Last week the voters of Belmar soundly defeated a plan to borrow 7 million dollars to fund construction of a public safety pavilion at 10th Ave and a new Taylor pavilion at 5th Ave. It’s important to remember that the referendum was not about whether to build or what to build. It was about the 7 million dollars and the voters made absolutely clear in that special election that they don’t want to spend that much money on pavilion construction. Honestly, most constituents I’ve spoken with who voted “no” were not opposed so much to the plans as they were to the cost.

I’ve maintained all along that we can build those pavilions, or similar pavilions, at a much lower cost. We need to look at why the cost seems so much higher than it should be.

Of course the $1 million fee that Maser Consultants is charging us needs to be examined. There is no way that engineering costs should contribute that much to the cost of a project this size.

But the bigger problem, as I see it, is the anti-competitive language added to our municipal code earlier this year by ordinance 2014-01. The requirements made of any company bidding for a public construction project in Belmar now include this paragraph:

The provision of satisfactory evidence by the bidding entity, is that it provides or participates in an apprenticeship and training program approved and registered with the U.S. Department of Labor’s Bureau of Apprenticeship & Training, as well as a benefit configuration being no less than required under the New Jersey Prevailing Wage Act, or the bidder certifies that they will not pay any less than the journeymans rate as defined by the New Jersey Prevailing Wage Act, are minimally required to demonstrate that a bidding entity is “responsible.”

Companies that bid for work in Belmar, now, by statute, must either be a participant in an approved union apprenticeship and training program or pay a wage higher than the going rate.
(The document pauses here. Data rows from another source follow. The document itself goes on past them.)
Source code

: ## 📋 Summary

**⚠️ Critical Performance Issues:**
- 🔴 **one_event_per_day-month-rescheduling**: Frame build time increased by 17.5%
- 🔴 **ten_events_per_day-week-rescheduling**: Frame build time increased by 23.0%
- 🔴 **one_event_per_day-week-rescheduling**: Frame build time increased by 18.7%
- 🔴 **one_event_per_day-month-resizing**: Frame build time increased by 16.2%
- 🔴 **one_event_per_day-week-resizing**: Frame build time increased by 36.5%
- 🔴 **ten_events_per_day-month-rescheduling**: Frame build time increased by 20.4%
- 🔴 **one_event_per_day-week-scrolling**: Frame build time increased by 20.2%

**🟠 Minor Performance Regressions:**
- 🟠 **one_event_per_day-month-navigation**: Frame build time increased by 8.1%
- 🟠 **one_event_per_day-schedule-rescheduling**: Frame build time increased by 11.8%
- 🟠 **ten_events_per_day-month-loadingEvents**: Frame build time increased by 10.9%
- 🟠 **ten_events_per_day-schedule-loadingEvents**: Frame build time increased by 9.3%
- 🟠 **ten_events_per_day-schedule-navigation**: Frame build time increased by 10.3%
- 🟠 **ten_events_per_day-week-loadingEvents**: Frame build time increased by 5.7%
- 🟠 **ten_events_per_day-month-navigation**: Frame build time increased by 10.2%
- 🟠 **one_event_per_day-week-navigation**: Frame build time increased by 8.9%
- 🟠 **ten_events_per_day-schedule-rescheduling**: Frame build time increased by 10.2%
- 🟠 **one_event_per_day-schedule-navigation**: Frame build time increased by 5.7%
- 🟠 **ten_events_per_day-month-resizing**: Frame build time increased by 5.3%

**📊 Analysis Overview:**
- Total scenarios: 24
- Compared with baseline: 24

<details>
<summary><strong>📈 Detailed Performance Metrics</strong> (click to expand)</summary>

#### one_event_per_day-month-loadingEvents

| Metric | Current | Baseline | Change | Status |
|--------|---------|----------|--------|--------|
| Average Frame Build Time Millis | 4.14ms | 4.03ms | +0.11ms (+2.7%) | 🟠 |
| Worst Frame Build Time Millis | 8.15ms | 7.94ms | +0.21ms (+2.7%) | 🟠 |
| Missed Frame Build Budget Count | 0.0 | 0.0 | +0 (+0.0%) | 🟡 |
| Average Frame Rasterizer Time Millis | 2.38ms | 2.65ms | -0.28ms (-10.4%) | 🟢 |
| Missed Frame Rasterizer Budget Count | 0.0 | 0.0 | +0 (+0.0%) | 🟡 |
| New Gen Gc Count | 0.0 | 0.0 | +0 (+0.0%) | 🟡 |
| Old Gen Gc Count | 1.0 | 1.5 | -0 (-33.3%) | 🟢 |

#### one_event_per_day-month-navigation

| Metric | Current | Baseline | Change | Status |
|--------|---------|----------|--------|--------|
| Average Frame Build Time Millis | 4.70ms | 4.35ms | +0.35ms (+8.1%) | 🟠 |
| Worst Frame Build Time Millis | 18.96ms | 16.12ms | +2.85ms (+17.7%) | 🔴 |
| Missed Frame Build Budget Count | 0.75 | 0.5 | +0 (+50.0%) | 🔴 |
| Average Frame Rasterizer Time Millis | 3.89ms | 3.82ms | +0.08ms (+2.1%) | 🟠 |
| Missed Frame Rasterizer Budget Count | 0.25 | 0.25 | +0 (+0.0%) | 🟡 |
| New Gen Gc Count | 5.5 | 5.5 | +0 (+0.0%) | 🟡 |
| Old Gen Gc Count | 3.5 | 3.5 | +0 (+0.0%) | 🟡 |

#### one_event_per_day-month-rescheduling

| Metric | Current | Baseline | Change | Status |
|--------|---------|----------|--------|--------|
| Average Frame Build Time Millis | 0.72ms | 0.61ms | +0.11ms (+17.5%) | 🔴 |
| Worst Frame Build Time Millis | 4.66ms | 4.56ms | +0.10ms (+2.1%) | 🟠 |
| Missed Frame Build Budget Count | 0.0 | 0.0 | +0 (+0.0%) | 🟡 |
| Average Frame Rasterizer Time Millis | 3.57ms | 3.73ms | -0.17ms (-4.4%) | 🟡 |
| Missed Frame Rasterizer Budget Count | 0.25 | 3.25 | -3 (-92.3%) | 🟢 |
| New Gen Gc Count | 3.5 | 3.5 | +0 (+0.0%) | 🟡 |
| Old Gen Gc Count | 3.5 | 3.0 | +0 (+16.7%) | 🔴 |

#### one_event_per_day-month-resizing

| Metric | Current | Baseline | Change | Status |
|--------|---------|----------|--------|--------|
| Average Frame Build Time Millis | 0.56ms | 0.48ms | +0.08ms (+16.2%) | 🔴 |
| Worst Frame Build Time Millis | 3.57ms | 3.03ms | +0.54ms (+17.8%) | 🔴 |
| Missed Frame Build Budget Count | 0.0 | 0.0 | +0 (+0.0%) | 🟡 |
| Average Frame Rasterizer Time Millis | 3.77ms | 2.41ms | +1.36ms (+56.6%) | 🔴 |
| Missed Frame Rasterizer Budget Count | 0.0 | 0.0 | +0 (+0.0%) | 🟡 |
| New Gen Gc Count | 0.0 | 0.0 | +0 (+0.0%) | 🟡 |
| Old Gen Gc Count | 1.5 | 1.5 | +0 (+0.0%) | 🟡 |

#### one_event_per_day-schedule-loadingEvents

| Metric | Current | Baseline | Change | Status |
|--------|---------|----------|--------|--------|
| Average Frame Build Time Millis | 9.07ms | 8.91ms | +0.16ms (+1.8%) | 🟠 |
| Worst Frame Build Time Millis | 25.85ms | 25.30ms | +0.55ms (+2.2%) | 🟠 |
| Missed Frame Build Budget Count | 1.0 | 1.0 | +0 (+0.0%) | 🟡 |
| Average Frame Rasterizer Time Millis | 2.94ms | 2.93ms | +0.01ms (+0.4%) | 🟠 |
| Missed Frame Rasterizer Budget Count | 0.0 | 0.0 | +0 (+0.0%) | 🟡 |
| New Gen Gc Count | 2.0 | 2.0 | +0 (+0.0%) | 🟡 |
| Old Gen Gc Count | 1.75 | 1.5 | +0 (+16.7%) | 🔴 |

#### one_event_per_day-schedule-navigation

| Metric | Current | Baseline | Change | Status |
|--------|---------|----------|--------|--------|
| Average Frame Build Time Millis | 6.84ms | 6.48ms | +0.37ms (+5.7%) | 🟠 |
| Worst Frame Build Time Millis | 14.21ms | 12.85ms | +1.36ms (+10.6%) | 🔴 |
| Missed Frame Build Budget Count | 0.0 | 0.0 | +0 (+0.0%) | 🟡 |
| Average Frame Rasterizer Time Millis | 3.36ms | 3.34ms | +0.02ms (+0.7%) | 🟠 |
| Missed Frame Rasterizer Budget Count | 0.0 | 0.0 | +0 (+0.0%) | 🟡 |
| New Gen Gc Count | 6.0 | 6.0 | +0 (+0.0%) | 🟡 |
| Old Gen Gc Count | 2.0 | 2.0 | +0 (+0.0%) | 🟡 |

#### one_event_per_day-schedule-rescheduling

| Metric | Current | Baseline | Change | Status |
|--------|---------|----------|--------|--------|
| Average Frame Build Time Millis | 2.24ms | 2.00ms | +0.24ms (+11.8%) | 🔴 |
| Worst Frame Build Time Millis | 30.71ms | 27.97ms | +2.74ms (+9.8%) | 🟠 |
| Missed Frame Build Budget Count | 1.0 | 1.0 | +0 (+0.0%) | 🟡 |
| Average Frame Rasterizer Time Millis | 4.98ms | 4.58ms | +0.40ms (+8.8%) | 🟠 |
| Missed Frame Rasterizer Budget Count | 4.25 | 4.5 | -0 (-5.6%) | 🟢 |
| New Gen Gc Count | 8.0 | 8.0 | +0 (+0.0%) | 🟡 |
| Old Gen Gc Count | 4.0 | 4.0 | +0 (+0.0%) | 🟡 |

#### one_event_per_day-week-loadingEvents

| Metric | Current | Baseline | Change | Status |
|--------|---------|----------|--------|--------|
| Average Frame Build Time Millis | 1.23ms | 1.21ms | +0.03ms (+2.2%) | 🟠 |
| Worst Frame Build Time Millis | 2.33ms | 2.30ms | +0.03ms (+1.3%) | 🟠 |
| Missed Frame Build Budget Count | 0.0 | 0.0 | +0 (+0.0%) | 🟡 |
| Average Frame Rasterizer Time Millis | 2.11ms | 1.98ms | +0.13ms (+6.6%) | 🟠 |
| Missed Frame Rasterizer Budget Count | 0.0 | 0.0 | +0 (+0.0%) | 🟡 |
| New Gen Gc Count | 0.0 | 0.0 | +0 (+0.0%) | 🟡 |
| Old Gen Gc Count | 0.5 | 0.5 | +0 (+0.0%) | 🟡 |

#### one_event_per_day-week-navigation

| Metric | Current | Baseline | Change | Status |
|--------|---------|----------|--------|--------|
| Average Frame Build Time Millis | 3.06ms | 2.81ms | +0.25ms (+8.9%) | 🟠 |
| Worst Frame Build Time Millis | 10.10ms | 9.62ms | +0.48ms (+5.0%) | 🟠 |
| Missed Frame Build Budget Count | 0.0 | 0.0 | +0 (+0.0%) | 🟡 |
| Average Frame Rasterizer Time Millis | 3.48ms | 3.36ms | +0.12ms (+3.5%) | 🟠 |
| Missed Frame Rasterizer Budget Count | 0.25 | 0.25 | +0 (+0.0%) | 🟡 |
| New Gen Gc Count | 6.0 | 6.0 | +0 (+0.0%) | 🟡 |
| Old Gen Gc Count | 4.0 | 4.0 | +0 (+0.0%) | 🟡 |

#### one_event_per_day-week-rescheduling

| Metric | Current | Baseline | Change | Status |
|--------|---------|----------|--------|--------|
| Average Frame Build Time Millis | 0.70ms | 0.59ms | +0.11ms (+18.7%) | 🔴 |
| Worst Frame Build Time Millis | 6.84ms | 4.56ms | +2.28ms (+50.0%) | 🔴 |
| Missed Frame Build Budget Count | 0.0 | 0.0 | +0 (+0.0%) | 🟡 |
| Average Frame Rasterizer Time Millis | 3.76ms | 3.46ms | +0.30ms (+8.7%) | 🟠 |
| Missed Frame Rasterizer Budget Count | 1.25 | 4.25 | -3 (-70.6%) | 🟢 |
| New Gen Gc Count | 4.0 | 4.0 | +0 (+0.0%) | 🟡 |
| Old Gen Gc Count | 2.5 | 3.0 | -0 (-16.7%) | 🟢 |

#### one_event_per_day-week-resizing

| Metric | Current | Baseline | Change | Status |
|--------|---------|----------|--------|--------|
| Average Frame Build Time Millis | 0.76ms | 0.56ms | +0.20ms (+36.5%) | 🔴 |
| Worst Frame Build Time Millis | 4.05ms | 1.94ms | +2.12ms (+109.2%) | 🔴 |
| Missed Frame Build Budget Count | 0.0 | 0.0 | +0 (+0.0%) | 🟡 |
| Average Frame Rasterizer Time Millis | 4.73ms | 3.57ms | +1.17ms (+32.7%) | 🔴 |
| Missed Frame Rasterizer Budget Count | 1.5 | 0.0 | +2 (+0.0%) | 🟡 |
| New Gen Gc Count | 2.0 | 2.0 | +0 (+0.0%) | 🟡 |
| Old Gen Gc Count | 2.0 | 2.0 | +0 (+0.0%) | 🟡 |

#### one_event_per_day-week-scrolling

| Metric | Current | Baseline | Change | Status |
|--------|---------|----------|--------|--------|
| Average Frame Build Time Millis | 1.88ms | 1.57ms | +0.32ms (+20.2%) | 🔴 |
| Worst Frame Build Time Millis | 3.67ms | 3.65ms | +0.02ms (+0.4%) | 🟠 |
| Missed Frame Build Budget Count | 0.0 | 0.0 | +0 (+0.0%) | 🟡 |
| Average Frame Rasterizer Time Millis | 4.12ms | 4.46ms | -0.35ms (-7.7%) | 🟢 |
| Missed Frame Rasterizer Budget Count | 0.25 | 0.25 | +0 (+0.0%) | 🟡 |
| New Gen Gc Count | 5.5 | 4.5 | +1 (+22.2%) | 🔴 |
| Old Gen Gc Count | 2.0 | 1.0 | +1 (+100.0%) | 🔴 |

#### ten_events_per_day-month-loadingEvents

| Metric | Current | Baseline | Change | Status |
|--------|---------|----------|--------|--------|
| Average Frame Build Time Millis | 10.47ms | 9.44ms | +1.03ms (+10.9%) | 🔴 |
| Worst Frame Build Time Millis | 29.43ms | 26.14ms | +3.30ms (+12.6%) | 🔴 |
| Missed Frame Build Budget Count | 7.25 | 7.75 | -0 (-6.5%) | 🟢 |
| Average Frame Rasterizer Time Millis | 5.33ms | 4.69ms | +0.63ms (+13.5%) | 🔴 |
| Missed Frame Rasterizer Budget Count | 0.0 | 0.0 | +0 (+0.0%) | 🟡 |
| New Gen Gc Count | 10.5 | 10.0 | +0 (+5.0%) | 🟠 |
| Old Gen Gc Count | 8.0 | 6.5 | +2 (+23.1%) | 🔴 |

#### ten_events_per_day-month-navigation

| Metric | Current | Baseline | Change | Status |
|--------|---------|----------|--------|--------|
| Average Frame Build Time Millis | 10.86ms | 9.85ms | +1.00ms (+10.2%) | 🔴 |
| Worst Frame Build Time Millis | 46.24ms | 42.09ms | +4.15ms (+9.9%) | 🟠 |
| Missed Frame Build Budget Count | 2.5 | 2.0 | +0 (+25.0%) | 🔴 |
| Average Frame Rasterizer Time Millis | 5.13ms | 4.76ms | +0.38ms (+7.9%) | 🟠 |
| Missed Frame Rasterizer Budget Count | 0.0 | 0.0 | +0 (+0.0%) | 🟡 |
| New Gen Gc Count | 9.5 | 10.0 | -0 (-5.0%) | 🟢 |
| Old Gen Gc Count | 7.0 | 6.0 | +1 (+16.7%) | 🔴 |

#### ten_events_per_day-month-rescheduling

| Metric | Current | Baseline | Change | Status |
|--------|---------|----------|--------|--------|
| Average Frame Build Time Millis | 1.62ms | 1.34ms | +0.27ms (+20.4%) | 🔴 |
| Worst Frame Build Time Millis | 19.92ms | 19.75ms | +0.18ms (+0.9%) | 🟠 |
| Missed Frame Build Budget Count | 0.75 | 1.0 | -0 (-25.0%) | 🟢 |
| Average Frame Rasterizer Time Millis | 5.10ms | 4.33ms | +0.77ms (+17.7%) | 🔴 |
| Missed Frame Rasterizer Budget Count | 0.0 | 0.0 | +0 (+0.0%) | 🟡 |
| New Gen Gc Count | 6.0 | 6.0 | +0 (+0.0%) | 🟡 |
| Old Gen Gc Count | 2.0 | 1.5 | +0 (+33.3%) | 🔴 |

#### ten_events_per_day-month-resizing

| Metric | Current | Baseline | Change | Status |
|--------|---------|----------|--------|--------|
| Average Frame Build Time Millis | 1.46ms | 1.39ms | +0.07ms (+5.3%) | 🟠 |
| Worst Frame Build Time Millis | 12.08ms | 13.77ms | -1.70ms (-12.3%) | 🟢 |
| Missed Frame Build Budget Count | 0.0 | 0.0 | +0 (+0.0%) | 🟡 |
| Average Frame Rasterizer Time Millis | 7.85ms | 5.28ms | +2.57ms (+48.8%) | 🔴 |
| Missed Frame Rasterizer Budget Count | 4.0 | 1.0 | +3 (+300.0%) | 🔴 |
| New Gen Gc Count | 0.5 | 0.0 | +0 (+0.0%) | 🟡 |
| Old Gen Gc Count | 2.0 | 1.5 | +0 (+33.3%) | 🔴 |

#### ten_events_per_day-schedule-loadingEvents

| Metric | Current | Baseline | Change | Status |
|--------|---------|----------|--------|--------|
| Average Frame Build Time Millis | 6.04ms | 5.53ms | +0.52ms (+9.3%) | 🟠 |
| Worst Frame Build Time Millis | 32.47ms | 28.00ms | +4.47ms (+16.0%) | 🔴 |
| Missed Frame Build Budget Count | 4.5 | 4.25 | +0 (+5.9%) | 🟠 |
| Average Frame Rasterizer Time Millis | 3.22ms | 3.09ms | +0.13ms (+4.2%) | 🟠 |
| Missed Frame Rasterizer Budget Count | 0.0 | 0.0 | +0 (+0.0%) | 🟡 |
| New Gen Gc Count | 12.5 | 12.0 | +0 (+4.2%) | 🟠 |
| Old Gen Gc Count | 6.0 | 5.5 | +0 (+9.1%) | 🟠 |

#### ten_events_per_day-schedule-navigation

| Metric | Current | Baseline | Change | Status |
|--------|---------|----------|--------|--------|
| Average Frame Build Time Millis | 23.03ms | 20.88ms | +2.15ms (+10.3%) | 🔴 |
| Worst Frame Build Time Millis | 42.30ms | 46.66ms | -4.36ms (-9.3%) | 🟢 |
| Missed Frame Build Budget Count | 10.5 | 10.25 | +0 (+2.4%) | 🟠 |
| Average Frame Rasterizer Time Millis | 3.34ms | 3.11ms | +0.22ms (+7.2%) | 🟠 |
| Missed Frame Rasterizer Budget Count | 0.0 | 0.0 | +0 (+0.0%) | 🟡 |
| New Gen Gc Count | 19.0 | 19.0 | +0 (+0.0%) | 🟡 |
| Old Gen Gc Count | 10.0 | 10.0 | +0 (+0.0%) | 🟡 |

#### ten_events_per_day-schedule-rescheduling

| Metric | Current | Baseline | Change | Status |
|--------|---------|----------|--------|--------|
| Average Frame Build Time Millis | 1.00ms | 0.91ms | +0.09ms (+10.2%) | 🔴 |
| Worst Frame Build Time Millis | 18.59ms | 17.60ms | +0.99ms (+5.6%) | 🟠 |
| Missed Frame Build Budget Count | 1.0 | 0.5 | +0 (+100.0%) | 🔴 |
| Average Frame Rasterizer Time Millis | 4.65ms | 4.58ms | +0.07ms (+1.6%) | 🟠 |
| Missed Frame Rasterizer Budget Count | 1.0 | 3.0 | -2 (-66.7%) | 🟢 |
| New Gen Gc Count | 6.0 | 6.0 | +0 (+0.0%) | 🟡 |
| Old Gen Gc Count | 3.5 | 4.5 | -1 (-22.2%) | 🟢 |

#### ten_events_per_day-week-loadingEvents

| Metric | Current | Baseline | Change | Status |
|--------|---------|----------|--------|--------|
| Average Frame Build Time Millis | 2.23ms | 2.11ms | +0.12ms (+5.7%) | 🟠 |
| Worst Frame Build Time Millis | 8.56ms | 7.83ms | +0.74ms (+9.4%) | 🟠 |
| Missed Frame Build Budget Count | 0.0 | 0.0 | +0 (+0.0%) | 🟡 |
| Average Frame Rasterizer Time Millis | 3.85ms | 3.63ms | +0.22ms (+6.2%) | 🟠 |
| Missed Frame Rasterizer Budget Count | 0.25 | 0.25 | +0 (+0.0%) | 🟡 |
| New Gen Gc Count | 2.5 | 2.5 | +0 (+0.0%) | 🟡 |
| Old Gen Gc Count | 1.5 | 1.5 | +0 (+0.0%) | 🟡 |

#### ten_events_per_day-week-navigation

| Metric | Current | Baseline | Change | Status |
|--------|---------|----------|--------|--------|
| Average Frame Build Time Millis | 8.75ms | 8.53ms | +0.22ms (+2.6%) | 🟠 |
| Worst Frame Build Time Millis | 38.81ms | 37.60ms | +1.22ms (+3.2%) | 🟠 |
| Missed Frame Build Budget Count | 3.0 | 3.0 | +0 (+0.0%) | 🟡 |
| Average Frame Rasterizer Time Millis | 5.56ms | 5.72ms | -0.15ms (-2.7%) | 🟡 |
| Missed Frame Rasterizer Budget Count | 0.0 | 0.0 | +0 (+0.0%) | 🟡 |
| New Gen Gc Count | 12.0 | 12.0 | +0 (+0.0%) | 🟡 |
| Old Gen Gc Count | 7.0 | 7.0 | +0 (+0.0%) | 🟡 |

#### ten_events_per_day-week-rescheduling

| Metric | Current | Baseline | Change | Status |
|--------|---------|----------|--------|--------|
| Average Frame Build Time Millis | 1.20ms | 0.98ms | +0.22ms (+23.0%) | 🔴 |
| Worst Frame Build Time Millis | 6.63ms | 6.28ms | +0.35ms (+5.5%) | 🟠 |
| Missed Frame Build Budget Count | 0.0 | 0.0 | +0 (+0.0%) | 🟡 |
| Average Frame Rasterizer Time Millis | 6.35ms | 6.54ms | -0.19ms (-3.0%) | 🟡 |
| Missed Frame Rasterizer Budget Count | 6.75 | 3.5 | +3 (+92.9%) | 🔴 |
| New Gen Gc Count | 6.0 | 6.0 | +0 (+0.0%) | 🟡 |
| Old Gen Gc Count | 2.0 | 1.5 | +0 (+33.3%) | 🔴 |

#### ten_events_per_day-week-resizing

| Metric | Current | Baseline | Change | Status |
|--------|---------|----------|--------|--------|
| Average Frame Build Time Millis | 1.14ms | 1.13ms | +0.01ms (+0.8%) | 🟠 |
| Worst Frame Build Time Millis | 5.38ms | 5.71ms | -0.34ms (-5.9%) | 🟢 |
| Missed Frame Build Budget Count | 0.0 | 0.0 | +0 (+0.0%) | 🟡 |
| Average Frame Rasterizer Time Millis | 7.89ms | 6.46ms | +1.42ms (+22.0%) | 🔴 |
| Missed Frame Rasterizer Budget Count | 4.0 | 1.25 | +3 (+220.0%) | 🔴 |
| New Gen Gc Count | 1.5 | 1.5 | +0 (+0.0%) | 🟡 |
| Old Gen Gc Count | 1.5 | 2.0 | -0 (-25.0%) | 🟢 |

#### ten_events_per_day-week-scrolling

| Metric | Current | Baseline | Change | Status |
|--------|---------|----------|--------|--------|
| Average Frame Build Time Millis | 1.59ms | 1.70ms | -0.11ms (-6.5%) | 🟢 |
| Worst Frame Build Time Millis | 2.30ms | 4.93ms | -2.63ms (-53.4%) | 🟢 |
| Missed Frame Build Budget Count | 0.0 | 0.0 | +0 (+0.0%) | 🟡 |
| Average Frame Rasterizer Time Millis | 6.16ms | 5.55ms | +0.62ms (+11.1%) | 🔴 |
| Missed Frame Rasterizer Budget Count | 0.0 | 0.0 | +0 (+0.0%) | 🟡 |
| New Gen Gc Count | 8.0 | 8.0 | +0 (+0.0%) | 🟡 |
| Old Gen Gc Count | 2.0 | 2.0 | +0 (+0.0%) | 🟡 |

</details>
We can see how this law has affected the competitive environment for public projects in Belmar. When the previous pavilion design – the one that included a two-story Taylor Pavilion – was put out to bid last year, this clause was not part of our code and ten companies bid for that work. But when the current plan was put out to bid this year, with that language now part of our code, only three companies sent in bids. This is not the way to get the best price.

I don’t understand why the mayor and majority of council members would pass laws that drive up the costs of public projects in their jurisdiction, costs that will be passed on to their constituents. We should not enact laws that mandate additional benefits or higher pay for workers when they work in Belmar than they get for the same work in other towns. Bear in mind that this law is not only about the pavilions. It will drive up the cost of all projects in Belmar including the major improvements to the Lake Como outflow system currently being planned.

This is grossly unfair to Belmar’s taxpayers and I respectfully, but strongly, call on Mayor Doherty and members of the Council to immediately remove this language from Belmar’s bidding requirements.

In order to resolve all the controversies surrounding the pavilion plans and start building as quickly as possible, I would like to see a first reading to amend this language from Ordinance 2014-01 at the next Borough Council meeting scheduled to be held September 9th and a second reading, public hearing and vote on the matter at the following meeting, which is currently scheduled for October 7th.

This is an absolutely necessary first step in moving forward on pavilion construction that the taxpayers of Belmar can afford.

If the mayor does not respond to this request, I consider it another affront to taxpayers and will take other actions to force the mayor to hear their voices.